4.) Children and older people are traditionally believed to be the most vulnerable to the evil eye as are women who have just given birth.

5.) Salt is a world wide curative for the evil eye and is also seen as protective against it. So are the colors blue (featured in many of the apotropaic charms we find for the evil eye today) and red–which is favored as a cure and protective color against the evil eye in parts of Africa, Italy, and the UK.

6.) Sugar is second only to salt in its curative abilities as the evil eye is believed to make someone’s life bitter as well as dry. Sugar brings moisture and sweetness to the situation.

7.) Along with sugar and salt, Spiritual Cleansing, is seen as another essential step in both warding off and combating conditions resulting from the evil eye.

8.) The evil eye does not necessarily only come from other people. Many traditions believe that it can be cast on a person by spirits who are displeased or offended for whatever reason.

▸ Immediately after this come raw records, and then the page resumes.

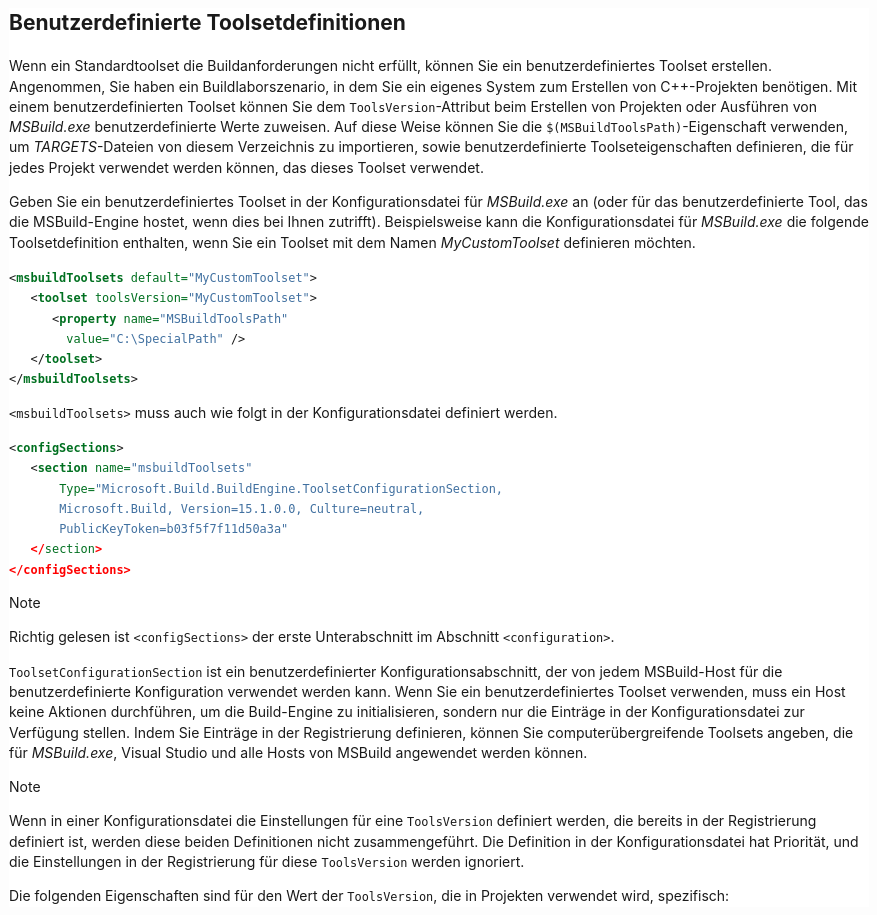 ## <a name="custom-toolset-definitions"></a>Benutzerdefinierte Toolsetdefinitionen

 Wenn ein Standardtoolset die Buildanforderungen nicht erfüllt, können Sie ein benutzerdefiniertes Toolset erstellen. Angenommen, Sie haben ein Buildlaborszenario, in dem Sie ein eigenes System zum Erstellen von C++-Projekten benötigen. Mit einem benutzerdefinierten Toolset können Sie dem `ToolsVersion`-Attribut beim Erstellen von Projekten oder Ausführen von *MSBuild.exe* benutzerdefinierte Werte zuweisen. Auf diese Weise können Sie die `$(MSBuildToolsPath)`-Eigenschaft verwenden, um *TARGETS*-Dateien von diesem Verzeichnis zu importieren, sowie benutzerdefinierte Toolseteigenschaften definieren, die für jedes Projekt verwendet werden können, das dieses Toolset verwendet.

 Geben Sie ein benutzerdefiniertes Toolset in der Konfigurationsdatei für *MSBuild.exe* an (oder für das benutzerdefinierte Tool, das die MSBuild-Engine hostet, wenn dies bei Ihnen zutrifft). Beispielsweise kann die Konfigurationsdatei für *MSBuild.exe* die folgende Toolsetdefinition enthalten, wenn Sie ein Toolset mit dem Namen *MyCustomToolset* definieren möchten.

```xml
<msbuildToolsets default="MyCustomToolset">
   <toolset toolsVersion="MyCustomToolset">
      <property name="MSBuildToolsPath"
        value="C:\SpecialPath" />
   </toolset>
</msbuildToolsets>
```

 `<msbuildToolsets>` muss auch wie folgt in der Konfigurationsdatei definiert werden.

```xml
<configSections>
   <section name="msbuildToolsets"
       Type="Microsoft.Build.BuildEngine.ToolsetConfigurationSection,
       Microsoft.Build, Version=15.1.0.0, Culture=neutral,
       PublicKeyToken=b03f5f7f11d50a3a"
   </section>
</configSections>
```

> [!NOTE]
> Richtig gelesen ist `<configSections>` der erste Unterabschnitt im Abschnitt `<configuration>`.

 `ToolsetConfigurationSection` ist ein benutzerdefinierter Konfigurationsabschnitt, der von jedem MSBuild-Host für die benutzerdefinierte Konfiguration verwendet werden kann. Wenn Sie ein benutzerdefiniertes Toolset verwenden, muss ein Host keine Aktionen durchführen, um die Build-Engine zu initialisieren, sondern nur die Einträge in der Konfigurationsdatei zur Verfügung stellen. Indem Sie Einträge in der Registrierung definieren, können Sie computerübergreifende Toolsets angeben, die für *MSBuild.exe*, Visual Studio und alle Hosts von MSBuild angewendet werden können.

> [!NOTE]
> Wenn in einer Konfigurationsdatei die Einstellungen für eine `ToolsVersion` definiert werden, die bereits in der Registrierung definiert ist, werden diese beiden Definitionen nicht zusammengeführt. Die Definition in der Konfigurationsdatei hat Priorität, und die Einstellungen in der Registrierung für diese `ToolsVersion` werden ignoriert.

 Die folgenden Eigenschaften sind für den Wert der `ToolsVersion`, die in Projekten verwendet wird, spezifisch:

9.) Rue is the herb most popularly called on to address and combat cases of the evil eye–perhaps because of it’s tiny eye-shaped leaves.

10.) Blessed water/Holy Water can be used to wash someone down who is believed to be afflicted with the evil eye. Start at the head and work down to the feet then dispose of the water at a four way crossroads.

11.) Gold jewelry is a potent ward against the evil eye in many countries.

12.) Conditions brought about by the evil eye can be chronic/repetitive or acute and isolated events.

13.) In Western Europe one old and favored trick to use, is to immediately turn your clothes inside out and walk backwards or in a widdershins (counter clockwise) circle.